Save, load, and reuse named speaker voices across sessions. Four example speakers are bundled and available immediately:

Speaker	Gender	Style
`steve`	Male	Literary fiction narrator
`lou`	Female	Detective fiction narrator
`cindy`	Female	Memoir narrator
`phil`	Male	Contemporary fiction narrator

# Use a bundled speaker right away — no setup needed
babelvox --speaker steve --text "Hello from Steve" -o hello.wav

from babelvox import BabelVox, SpeakerLibrary

tts = BabelVox(precision="int8", use_cp_kv_cache=True)
tts.speaker_library = SpeakerLibrary("~/.babelvox/speakers")

# Save a speaker from reference audio
tts.save_speaker("alice", "alice.wav", language="English", gender="female")

# Use by name
wav, sr = tts.generate("Hello from Alice", speaker="alice")

babelvox --save-speaker alice --ref-audio alice.wav --language English
babelvox --speaker alice --text "Hello from Alice" -o hello.wav
babelvox --list-speakers

Mix or interpolate voices:

from babelvox import mix_speakers, interpolate_speakers

lib = tts.speaker_library
a = lib.load("alice").embedding
b = lib.load("bob").embedding
mixed = mix_speakers([a, b], [0.7, 0.3])      # 70% alice, 30% bob
blended = interpolate_speakers(a, b, 0.5)      # 50/50 blend
wav, sr = tts.generate("Hello", speaker_embed=mixed)

Server API:

Method	Path	Description
`GET`	`/speakers`	List all saved speaker profiles
`POST`	`/speakers`	Save a speaker (`{"name": "alice", "ref_audio": "..."}`)
`DELETE`	`/speakers/{name}`	Delete a speaker profile
`POST`	`/tts/batch`	Batch synthesis (`{"items": [{"text": "...", "speaker": "..."}]}`)

Use "speaker": "alice" in POST /tts to synthesize with a saved voice.

Prosody & emotion control

Control speech rate, volume, and emotion style:

from babelvox import ProsodyConfig

prosody = ProsodyConfig(rate=1.2, volume=0.8, emotion="happy")
wav, sr = tts.generate("This is exciting news!", prosody=prosody)

babelvox --emotion happy --rate 1.2 --text "Exciting news!" -o happy.wav
babelvox --rate 0.8 --volume 0.5 --text "Slow and quiet" -o slow.wav

Emotion styles: happy, sad, angry, surprised, neutral.
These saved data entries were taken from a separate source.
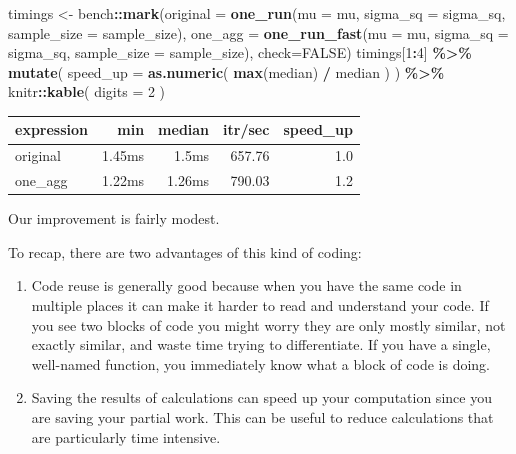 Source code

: \documentclass[
]{book}
\newenvironment{Shaded}{\begin{snugshade}}{\end{snugshade}}
\newcommand{\AttributeTok}[1]{\textcolor[rgb]{0.13,0.29,0.53}{#1}}
\newcommand{\ConstantTok}[1]{\textcolor[rgb]{0.56,0.35,0.01}{#1}}
\newcommand{\DecValTok}[1]{\textcolor[rgb]{0.00,0.00,0.81}{#1}}
\newcommand{\FunctionTok}[1]{\textcolor[rgb]{0.13,0.29,0.53}{\textbf{#1}}}
\newcommand{\NormalTok}[1]{#1}
\newcommand{\OtherTok}[1]{\textcolor[rgb]{0.56,0.35,0.01}{#1}}
\newcommand{\SpecialCharTok}[1]{\textcolor[rgb]{0.81,0.36,0.00}{\textbf{#1}}}
\begin{document}
\begin{Shaded}
\begin{Highlighting}[]
\NormalTok{timings }\OtherTok{\textless{}{-}}\NormalTok{ bench}\SpecialCharTok{::}\FunctionTok{mark}\NormalTok{(}\AttributeTok{original =} \FunctionTok{one\_run}\NormalTok{(}\AttributeTok{mu =}\NormalTok{ mu, }\AttributeTok{sigma\_sq =}\NormalTok{ sigma\_sq, }
                                          \AttributeTok{sample\_size =}\NormalTok{ sample\_size),}
                       \AttributeTok{one\_agg =} \FunctionTok{one\_run\_fast}\NormalTok{(}\AttributeTok{mu =}\NormalTok{ mu, }\AttributeTok{sigma\_sq =}\NormalTok{ sigma\_sq, }
                                              \AttributeTok{sample\_size =}\NormalTok{ sample\_size),}
                       \AttributeTok{check=}\ConstantTok{FALSE}\NormalTok{)}
\NormalTok{timings[}\DecValTok{1}\SpecialCharTok{:}\DecValTok{4}\NormalTok{] }\SpecialCharTok{\%\textgreater{}\%}
  \FunctionTok{mutate}\NormalTok{( }\AttributeTok{speed\_up =} \FunctionTok{as.numeric}\NormalTok{( }\FunctionTok{max}\NormalTok{(median) }\SpecialCharTok{/}\NormalTok{ median ) ) }\SpecialCharTok{\%\textgreater{}\%}
\NormalTok{  knitr}\SpecialCharTok{::}\FunctionTok{kable}\NormalTok{( }\AttributeTok{digits =} \DecValTok{2}\NormalTok{ )}
\end{Highlighting}
\end{Shaded}

\begin{tabular}{l|r|r|r|r}
\hline
expression & min & median & itr/sec & speed\_up\\
\hline
original & 1.45ms & 1.5ms & 657.76 & 1.0\\
\hline
one\_agg & 1.22ms & 1.26ms & 790.03 & 1.2\\
\hline
\end{tabular}

Our improvement is fairly modest.

To recap, there are two advantages of this kind of coding:

\begin{enumerate}
\def\labelenumi{\arabic{enumi}.}
\item
  Code reuse is generally good because when you have the same code in multiple places it can make it harder to read and understand your code. If you see two blocks of code you might worry they are only mostly similar, not exactly similar, and waste time trying to differentiate. If you have a single, well-named function, you immediately know what a block of code is doing.
\item
  Saving the results of calculations can speed up your computation since you are saving your partial work. This can be useful to reduce calculations that are particularly time intensive.
\end{enumerate}
\end{document}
Emotions use five independent control layers for expressive speech:

Layer	What it controls
Activation steering	Embedding-level bias nudges the model toward emotion-characteristic audio
Dynamic sampling	Per-step temperature/repetition_penalty contours create prosodic shape
Subtalker tuning	Code predictor parameters control voice texture (bright, muted, harsh)
Text manipulation	Punctuation and capitalization patterns cue the model
Long-form variation	Per-segment speaker embedding perturbation prevents monotony

Note: Pitch shifting (pitch_semitones) is accepted but not applied — the phase vocoder artifacts were too severe for speech. Use rate instead, which naturally changes speed and pitch together.

Server API:

POST /tts
{"text": "Hello!", "prosody": {"emotion": "happy", "rate": 1.2, "volume": 1.0}}

Epub audiobook reader

Read epub files directly and generate per-chapter audio with content-adaptive pacing:

babelvox --epub book.epub --speaker steve -o audiobook/
babelvox --epub book.epub --chapters 1-5 --speaker lou -o chapters/

The epub reader detects paragraph styles (dialogue, narration, thoughts, headings) and adapts generation parameters automatically — dialogue is slightly faster with more varied intonation, thoughts are slower and more contemplative, headings get deliberate pacing with long pauses after.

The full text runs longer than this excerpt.